Unfortunately, she does not discriminate when it comes to what substance she applies to her porcelain skin. Also, she does not really understand the difference between Milk, drinking water, bath water, toilet water, spaghetti sauce and peanut oil. This was particularly problematic the other day when I turned around from filling the sink with dish-water (yes, I do dishes and no, we don't have a dishwasher) to find her splashing gleefully in the sauce-pan of peanut oil my dear Hubby decided to store in the under-the-oven drawer. Now, in all fairness, he has been storing that sauce pan full of oil in there since I can remember, and it was covered with a lid, and Monkey had never found that pan before, though she had most definitely found things to play with in that drawer as of late. So, there she is, splashing in the peanut oil and delicately applying generous amonts of it to her face and hair. I began the "oh, no! Monkey! nononononono! routine and she thinks it's time to play chase... she takes off through the house dripping oil from her head and face and hands, as I chase her in a half squat with that horrified face that says "PLEASE GOD DON'T LET HER TOUCH THE COUCHES!!!!!!!!"
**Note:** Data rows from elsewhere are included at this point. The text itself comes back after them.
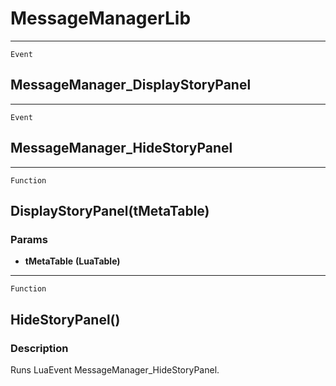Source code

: MessageManagerLib
=================

------------------------------------------------------------------------

`Event`

MessageManager\_DisplayStoryPanel
---------------------------------

------------------------------------------------------------------------

`Event`

MessageManager\_HideStoryPanel
------------------------------

------------------------------------------------------------------------

`Function`

DisplayStoryPanel(tMetaTable)
-----------------------------

### Params

-   **tMetaTable** **(LuaTable)**

------------------------------------------------------------------------

`Function`

HideStoryPanel()
----------------

### Description

Runs LuaEvent MessageManager\_HideStoryPanel.
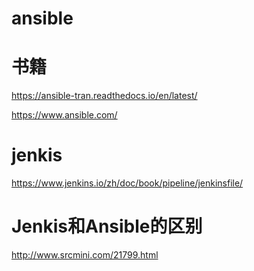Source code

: # ansible

# 书籍

https://ansible-tran.readthedocs.io/en/latest/

https://www.ansible.com/


# jenkis

https://www.jenkins.io/zh/doc/book/pipeline/jenkinsfile/


# Jenkis和Ansible的区别

http://www.srcmini.com/21799.html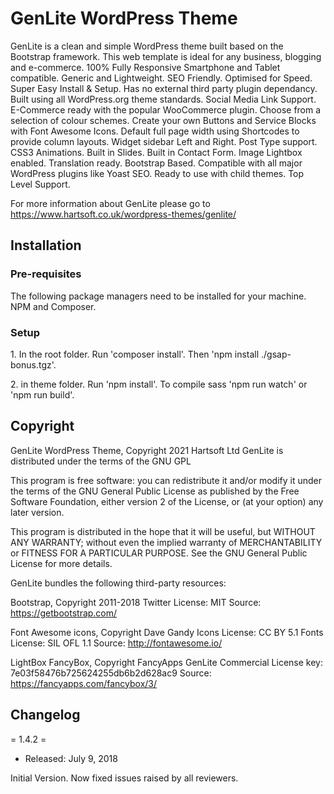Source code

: <h1>GenLite WordPress Theme</h1>
<p>
GenLite is a clean and simple WordPress theme built based on the Bootstrap framework. This web template is ideal for any business, blogging and e-commerce. 100% Fully Responsive Smartphone and Tablet compatible.  Generic and Lightweight.  SEO Friendly.  Optimised for Speed.  Super Easy Install & Setup.  Has no external third party plugin dependancy.  Built using all WordPress.org theme standards.  Social Media Link Support.  E-Commerce ready with the popular WooCommerce plugin.  Choose from a selection of colour schemes.  Create your own Buttons and Service Blocks with Font Awesome Icons.  Default full page width using Shortcodes to provide column layouts.  Widget sidebar Left and Right.  Post Type support.  CSS3 Animations.  Built in Slides.  Built in Contact Form.  Image Lightbox enabled.  Translation ready.  Bootstrap Based.  Compatible with all major WordPress plugins like Yoast SEO.  Ready to use with child themes.  Top Level Support.

For more information about GenLite please go to https://www.hartsoft.co.uk/wordpress-themes/genlite/
</p>

<h2>Installation</h2>
<h3>Pre-requisites</h3>
The following package managers need to be installed for your machine. NPM and Composer.
<h3>Setup</h3>
<p>1. In the root folder. Run 'composer install'. Then 'npm install ./gsap-bonus.tgz'.</p>
<p>2. in theme folder. Run 'npm install'. To compile sass 'npm run watch' or 'npm run build'.</p>

<h2>Copyright</h2>
<p>GenLite WordPress Theme, Copyright 2021 Hartsoft Ltd
GenLite is distributed under the terms of the GNU GPL

This program is free software: you can redistribute it and/or modify
it under the terms of the GNU General Public License as published by
the Free Software Foundation, either version 2 of the License, or
(at your option) any later version.

This program is distributed in the hope that it will be useful,
but WITHOUT ANY WARRANTY; without even the implied warranty of
MERCHANTABILITY or FITNESS FOR A PARTICULAR PURPOSE. See the
GNU General Public License for more details.

GenLite bundles the following third-party resources:

Bootstrap, Copyright 2011-2018 Twitter
License: MIT
Source: https://getbootstrap.com/

Font Awesome icons, Copyright Dave Gandy
Icons License: CC BY 5.1 
Fonts License: SIL OFL 1.1 
Source: http://fontawesome.io/

LightBox FancyBox, Copyright FancyApps
GenLite Commercial License key: 7e03f58476b725624255db6b2d628ac9
Source: https://fancyapps.com/fancybox/3/</p>

<h2>Changelog</h2>

= 1.4.2 = 
* Released: July 9, 2018

Initial Version.  Now fixed issues raised by all reviewers.</p>
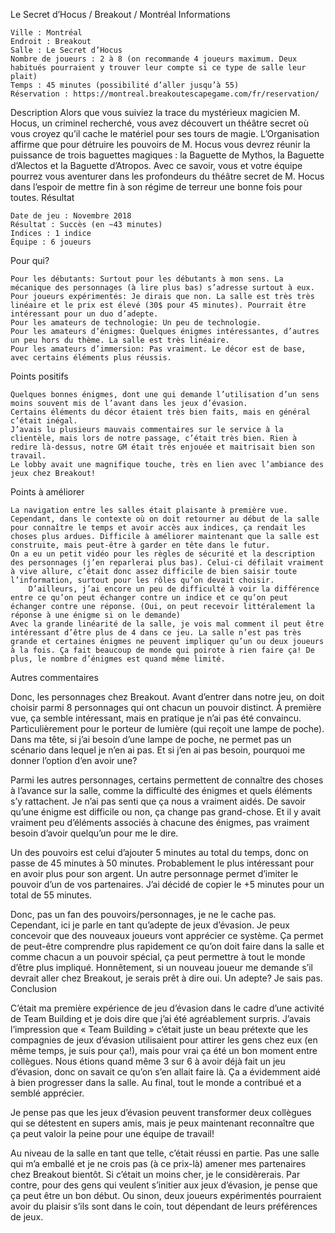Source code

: 
Le Secret d’Hocus / Breakout / Montréal
Informations

    Ville : Montréal
    Endroit : Breakout
    Salle : Le Secret d’Hocus
    Nombre de joueurs : 2 à 8 (on recommande 4 joueurs maximum. Deux habitués pourraient y trouver leur compte si ce type de salle leur plait)
    Temps : 45 minutes (possibilité d’aller jusqu’à 55)
    Réservation : https://montreal.breakoutescapegame.com/fr/reservation/

Description
Alors que vous suiviez la trace du mystérieux magicien M. Hocus, un criminel recherché, vous avez découvert un théâtre secret où vous croyez qu’il cache le matériel pour ses tours de magie. L’Organisation affirme que pour détruire les pouvoirs de M. Hocus vous devrez réunir la puissance de trois baguettes magiques : la Baguette de Mythos, la Baguette d’Alectos et la Baguette d’Atropos. Avec ce savoir, vous et votre équipe pourrez vous aventurer dans les profondeurs du théâtre secret de M. Hocus dans l’espoir de mettre fin à son régime de terreur une bonne fois pour toutes.
Résultat

    Date de jeu : Novembre 2018
    Résultat : Succès (en ~43 minutes)
    Indices : 1 indice
    Équipe : 6 joueurs

Pour qui?

    Pour les débutants: Surtout pour les débutants à mon sens. La mécanique des personnages (à lire plus bas) s’adresse surtout à eux.
    Pour joueurs expérimentés: Je dirais que non. La salle est très très linéaire et le prix est élevé (30$ pour 45 minutes). Pourrait être intéressant pour un duo d’adepte.
    Pour les amateurs de technologie: Un peu de technologie.
    Pour les amateurs d’énigmes: Quelques énigmes intéressantes, d’autres un peu hors du thème. La salle est très linéaire.
    Pour les amateurs d’immersion: Pas vraiment. Le décor est de base, avec certains éléments plus réussis.

 Points positifs

    Quelques bonnes énigmes, dont une qui demande l’utilisation d’un sens moins souvent mis de l’avant dans les jeux d’évasion.
    Certains éléments du décor étaient très bien faits, mais en général c’était inégal.
    J’avais lu plusieurs mauvais commentaires sur le service à la clientèle, mais lors de notre passage, c’était très bien. Rien à redire là-dessus, notre GM était très enjouée et maitrisait bien son travail.
    Le lobby avait une magnifique touche, très en lien avec l’ambiance des jeux chez Breakout!

Points à améliorer

    La navigation entre les salles était plaisante à première vue. Cependant, dans le contexte où on doit retourner au début de la salle pour connaître le temps et avoir accès aux indices, ça rendait les choses plus ardues. Difficile à améliorer maintenant que la salle est construite, mais peut-être à garder en tête dans le futur.
    On a eu un petit vidéo pour les règles de sécurité et la description des personnages (j’en reparlerai plus bas). Celui-ci défilait vraiment à vive allure, c’était donc assez difficile de bien saisir toute l’information, surtout pour les rôles qu’on devait choisir.
        D’ailleurs, j’ai encore un peu de difficulté à voir la différence entre ce qu’on peut échanger contre un indice et ce qu’on peut échanger contre une réponse. (Oui, on peut recevoir littéralement la réponse à une énigme si on le demande)
    Avec la grande linéarité de la salle, je vois mal comment il peut être intéressant d’être plus de 4 dans ce jeu. La salle n’est pas très grande et certaines énigmes ne peuvent impliquer qu’un ou deux joueurs à la fois. Ça fait beaucoup de monde qui poirote à rien faire ça! De plus, le nombre d’énigmes est quand même limité.

Autres commentaires

Donc, les personnages chez Breakout. Avant d’entrer dans notre jeu, on doit choisir parmi 8 personnages qui ont chacun un pouvoir distinct. À première vue, ça semble intéressant, mais en pratique je n’ai pas été convaincu. Particulièrement pour le porteur de lumière (qui reçoit une lampe de poche). Dans ma tête, si j’ai besoin d’une lampe de poche, ne permet pas un scénario dans lequel je n’en ai pas. Et si j’en ai pas besoin, pourquoi me donner l’option d’en avoir une?

Parmi les autres personnages, certains permettent de connaître des choses à l’avance sur la salle, comme la difficulté des énigmes et quels éléments s’y rattachent. Je n’ai pas senti que ça nous a vraiment aidés. De savoir qu’une énigme est difficile ou non, ça change pas grand-chose. Et il y avait vraiment peu d’éléments associés à chacune des énigmes, pas vraiment besoin d’avoir quelqu’un pour me le dire.

Un des pouvoirs est celui d’ajouter 5 minutes au total du temps, donc on passe de 45 minutes à 50 minutes. Probablement le plus intéressant pour en avoir plus pour son argent. Un autre personnage permet d’imiter le pouvoir d’un de vos partenaires. J’ai décidé de copier le +5 minutes pour un total de 55 minutes.

Donc, pas un fan des pouvoirs/personnages, je ne le cache pas. Cependant, ici je parle en tant qu’adepte de jeux d’évasion. Je peux concevoir que des nouveaux joueurs vont apprécier ce système. Ça permet de peut-être comprendre plus rapidement ce qu’on doit faire dans la salle et comme chacun a un pouvoir spécial, ça peut permettre à tout le monde d’être plus impliqué. Honnêtement, si un nouveau joueur me demande s’il devrait aller chez Breakout, je serais prêt à dire oui. Un adepte? Je sais pas.
Conclusion

C’était ma première expérience de jeu d’évasion dans le cadre d’une activité de Team Building et je dois dire que j’ai été agréablement surpris. J’avais l’impression que « Team Building » c’était juste un beau prétexte que les compagnies de jeux d’évasion utilisaient pour attirer les gens chez eux (en même temps, je suis pour ça!), mais pour vrai ça été un bon moment entre collègues. Nous étions quand même 3 sur 6 à avoir déjà fait un jeu d’évasion, donc on savait ce qu’on s’en allait faire là. Ça a évidemment aidé à bien progresser dans la salle. Au final, tout le monde a contribué et a semblé apprécier.

Je pense pas que les jeux d’évasion peuvent transformer deux collègues qui se détestent en supers amis, mais je peux maintenant reconnaître que ça peut valoir la peine pour une équipe de travail!

Au niveau de la salle en tant que telle, c’était réussi en partie. Pas une salle qui m’a emballé et je ne crois pas (à ce prix-là) amener mes partenaires chez Breakout bientôt. Si c’était un moins cher, je le considèrerais. Par contre, pour des gens qui veulent s’initier aux jeux d’évasion, je pense que ça peut être un bon début. Ou sinon, deux joueurs expérimentés pourraient avoir du plaisir s’ils sont dans le coin, tout dépendant de leurs préférences de jeux.
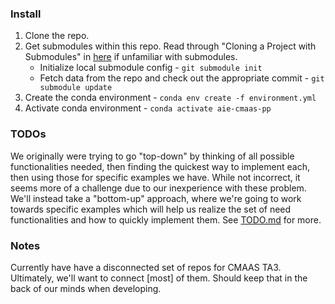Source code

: ### Install
1. Clone the repo.
2. Get submodules within this repo. Read through "Cloning a Project with Submodules" in [here](https://git-scm.com/book/en/v2/Git-Tools-Submodules) if unfamiliar with submodules.
    - Initialize local submodule config - `git submodule init`
    - Fetch data from the repo and check out the appropriate commit - `git submodule update`
3. Create the conda environment - `conda env create -f environment.yml`
4. Activate conda environment - `conda activate aie-cmaas-pp`

### TODOs
We originally were trying to go "top-down" by thinking of all possible functionalities needed, then finding the quickest way to implement each, then using those for specific examples we have. While not incorrect, it seems more of a challenge due to our inexperience with these problem. We'll instead take a "bottom-up" approach, where we're going to work towards specific examples which will help us realize the set of need functionalities and how to quickly implement them. See [TODO.md](./TODO.md) for more.

### Notes
Currently have have a disconnected set of repos for CMAAS TA3. Ultimately, we'll want to connect [most] of them. Should keep that in the back of our minds when developing.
Luckily, I caught her before she got her hands on anything and of course she promptly got a bath featuring copious amounts of baby-shampoo. The dishes didn't get done that day and we had leftovers for dinner because I spent the next two hours cleaning oil off the pans and drawer and oven and linoleum. When Hubby arrives home from work, I fill him in on the day's excitement and he says with a giggle "See Monkey, that's why I'm always saying not to play in that under-the-oven drawer!".................................WHA?!!?!?!!!!?!!????
So instead of seeing that monkey has taken a liking to that drawer and REMOVING THE PAN OF OIL, he has been saying "No!" and maybe putting her in her penalty-box ( which, by the way HASN'T WORKED FOR ANYTHING ELSE WE WANT HER TO STAY AWAY FROM SO WHY DID HE THINK IT WOULD MAGICALLY WORK FOR THE PAN OF FUN-OIL!!!!!!!!) and now I can really fully blame him for the three or so hours of my life which were hijacked by that damn pan of oil. Men.
On the upside, I didn't have to put baby-lotion on her after that bath.